Tout est là dans Fallout 3. La vie dans l'Abri pour cette vie fausse et mensongère plongée dans une bienséance stupide et hypocrite ; l'exil du héros qui semble tomber du ciel ; l'éblouissement. Je suis d'ailleurs surpris par à quel point ce dernier moment m'a marqué. Je ne connaissais pas Platon à l'époque, mais le premier éblouissement du héros, pendant quelques secondes, avant d'être confronté à la réalité extérieure s'est montré inoubliable. C'est dans l'avis qu'elle pose sur la vérité que j'aime particulièrement Fallout, pour le tour qui est joué. Un volte-face philosophique habile et effroyable. Quand on repense au jeu, impossible de ne pas s'attarder sur l'univers si atypique : forte en humour noir, la saga nous place dans un univers post-apocalyptique naturellement horrifiant mais qui est néanmoins gai et enjoué. Un rapport contradictoire des plus fascinants, car insufflant tout moment vécu dans ce monde d'une tension qui est bien là mais qui ne peut être comprise. Fallout 3 baigne magnifiquement dans l'absurde. Il nous jette face à un monde ravagé et laid, où l'homme est un loup pour l'homme (cannibalisme, banditisme, viol, esclavage, l'habituel du post-apo). Tout ça, mais sans se prendre au sérieux. Le monde de Fallout 3 est tristement gai, que ça se sente dans l'humour absurde des dialogues, dans la musique sautillante qui nous accompagne quand on commet nos propres atrocités (exploser une cervelle au ralenti sur fond jazzy bien joyeux est une expérience à vivre), ou tout simplement dans la foire des personnages rencontrés. Ils tous plus étranges les uns que les autres et ils font du mieux qu'ils peuvent pour trouver un bonheur dans ce grand rien. D'une façon géniale et étrange, cette ridiculisation ne fait que rehausser l'horreur de ce monde. Les comédiens peuvent vous le dire, l'humour est un mécanisme de défense, le dernier retranchement face aux pressions du monde. Rien n'a de sens, mais c'est si bon.

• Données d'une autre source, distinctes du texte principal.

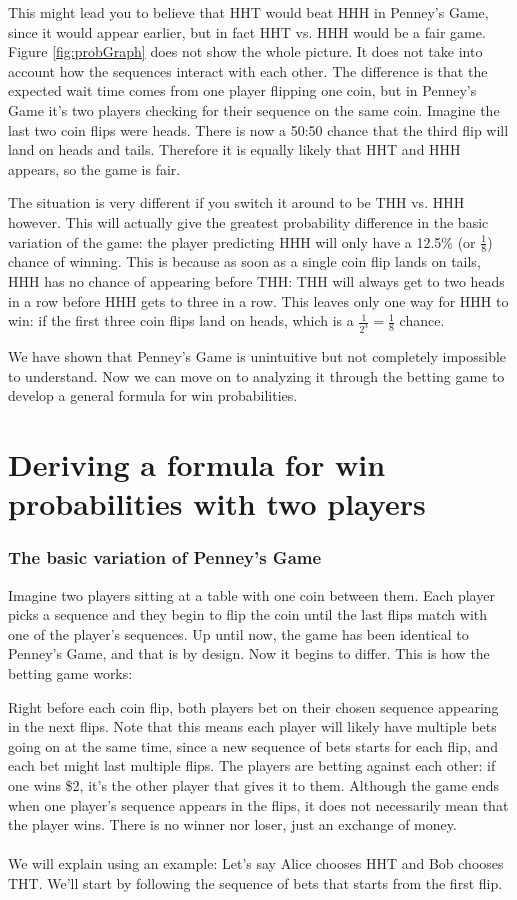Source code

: \documentclass[english,12pt,a4paper,final]{article}
\begin{document}
This might lead you to believe that HHT would beat HHH in Penney's Game, since it would appear earlier, but in fact HHT vs. HHH would be a fair game. Figure \ref{fig:probGraph} does not show the whole picture. It does not take into account how the sequences interact with each other. The difference is that the expected wait time comes from one player flipping one coin, but in Penney's Game it's two players checking for their sequence on the same coin. Imagine the last two coin flips were heads. There is now a 50:50 chance that the third flip will land on heads and tails. Therefore it is equally likely that HHT and HHH appears, so the game is fair.

The situation is very different if you switch it around to be THH vs. HHH however. This will actually give the greatest probability difference in the basic variation of the game: the player predicting HHH will only have a 12.5\% (or $\frac{1}{8}$) chance of winning. This is because as soon as a single coin flip lands on tails, HHH has no chance of appearing before THH: THH will always get to two heads in a row before HHH gets to three in a row. This leaves only one way for HHH to win: if the first three coin flips land on heads, which is a $\frac{1}{2^3} = \frac{1}{8}$ chance.

We have shown that Penney's Game is unintuitive but not completely impossible to understand. Now we can move on to analyzing it through the betting game to develop a general formula for win probabilities.

\part{Deriving a formula for win probabilities with two players}

\section{The basic variation of Penney's Game}

Imagine two players sitting at a table with one coin between them. Each player picks a sequence and they begin to flip the coin until the last flips match with one of the player's sequences. Up until now, the game has been identical to Penney's Game, and that is by design. Now it begins to differ. This is how the betting game works:

Right before each coin flip, both players bet on their chosen sequence appearing in the next flips. Note that this means each player will likely have multiple bets going on at the same time, since a new sequence of bets starts for each flip, and each bet might last multiple flips. The players are betting against each other: if one wins \$2, it's the other player that gives it to them. Although the game ends when one player's sequence appears in the flips, it does not necessarily mean that the player wins. There is no winner nor loser, just an exchange of money.
\\\\
We will explain using an example: Let's say Alice chooses HHT and Bob chooses THT. We'll start by following the sequence of bets that starts from the first flip. 
\end{document}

Alors ? C'est ça la magnifique vérité de Platon ? Dans toute son absurdité, Fallout 3 se fiche de tout, y compris du philosophe le plus important de l'Histoire occidentale. A l'origine, le mythe posait l'extérieur comme une sorte de paradis. Le lien entre Vérité et Bien semblant naturel, le bienheureux qui sort de la grotte est épanoui dans un bonheur suprême, comprenant la vérité des choses. Pour Fallout 3, la sortie de la caverne n'est pas si glorieuse et le monde réel n'est pas si glamour. Et pourtant les histoires suivent le même schéma : si au début, la lumière est aveuglante (symbole d'un premier rapport désagréable à l'extérieur) l'adaptation fera que le protagoniste finisse par se trouver lui même dans ce vrai monde et s'épanouisse, comme l'oblige tout jeu vidéo qui force le héros (et le joueur) à monter en puissance. Il est même curieux de remarquer que Fallout 3, dans les rencontres hasardeuses que l'on peut complètement louper de son gigantesque monde ouvert, propose de retrouver les rescapés de notre Abri. Après avoir effectué une quête où le héros retourne au point initial pour libérer ses confrères de leur prison de bienséance tournée au cauchemar, on découvre que les rescapés n'ont que mépris et haine envers leur "sauveur", nostalgiques de leur grotte. Comme dans le mythe.
Fallout 3 m'a ainsi prouvé qu'au delà d'une expérience jouissive, c'est dans son absurdité étonnamment profonde, que j'avais toujours adoré mais peut être superficiellement, que j'ai fini par trouver la flamme qui s'allume dans mes yeux quand j'en discute.